--- WHAT YOU NEED TO DO ---
All entries are to be transcribed exactly. Pictures are not part of the copy.

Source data
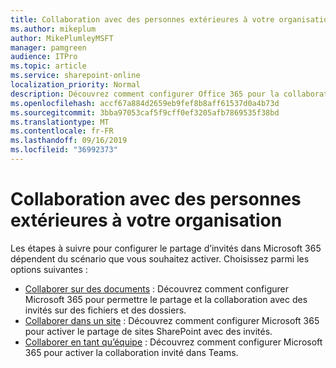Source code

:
 ```yaml
---
title: Collaboration avec des personnes extérieures à votre organisation
ms.author: mikeplum
author: MikePlumleyMSFT
manager: pamgreen
audience: ITPro
ms.topic: article
ms.service: sharepoint-online
localization_priority: Normal
description: Découvrez comment configurer Office 365 pour la collaboration avec des utilisateurs invités.
ms.openlocfilehash: accf67a884d2659eb9fef8b8aff61537d0a4b73d
ms.sourcegitcommit: 3bba97053caf5f9cff0ef3205afb7869535f38bd
ms.translationtype: MT
ms.contentlocale: fr-FR
ms.lasthandoff: 09/16/2019
ms.locfileid: "36992373"
---
```

# <a name="collaborating-with-people-outside-your-organization"></a>Collaboration avec des personnes extérieures à votre organisation

Les étapes à suivre pour configurer le partage d’invités dans Microsoft 365 dépendent du scénario que vous souhaitez activer. Choisissez parmi les options suivantes :

- [Collaborer sur des documents](collaborate-on-documents.md) : Découvrez comment configurer Microsoft 365 pour permettre le partage et la collaboration avec des invités sur des fichiers et des dossiers.
- [Collaborer dans un site](collaborate-in-a-site.md) : Découvrez comment configurer Microsoft 365 pour activer le partage de sites SharePoint avec des invités.
- [Collaborer en tant qu’équipe](collaborate-as-a-team.md) : Découvrez comment configurer Microsoft 365 pour activer la collaboration invité dans Teams.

--- OUTPUT FOR THIS EXERCISE ---
Source code

:
 ```yaml
---
title: Collaboration avec des personnes extérieures à votre organisation
ms.author: mikeplum
author: MikePlumleyMSFT
manager: pamgreen
audience: ITPro
ms.topic: article
ms.service: sharepoint-online
localization_priority: Normal
description: Découvrez comment configurer Office 365 pour la collaboration avec des utilisateurs invités.
ms.openlocfilehash: accf67a884d2659eb9fef8b8aff61537d0a4b73d
ms.sourcegitcommit: 3bba97053caf5f9cff0ef3205afb7869535f38bd
ms.translationtype: MT
ms.contentlocale: fr-FR
ms.lasthandoff: 09/16/2019
ms.locfileid: "36992373"
---
```

# <a name="collaborating-with-people-outside-your-organization"></a>Collaboration avec des personnes extérieures à votre organisation

Les étapes à suivre pour configurer le partage d’invités dans Microsoft 365 dépendent du scénario que vous souhaitez activer. Choisissez parmi les options suivantes :

- [Collaborer sur des documents](collaborate-on-documents.md) : Découvrez comment configurer Microsoft 365 pour permettre le partage et la collaboration avec des invités sur des fichiers et des dossiers.
- [Collaborer dans un site](collaborate-in-a-site.md) : Découvrez comment configurer Microsoft 365 pour activer le partage de sites SharePoint avec des invités.
- [Collaborer en tant qu’équipe](collaborate-as-a-team.md) : Découvrez comment configurer Microsoft 365 pour activer la collaboration invité dans Teams.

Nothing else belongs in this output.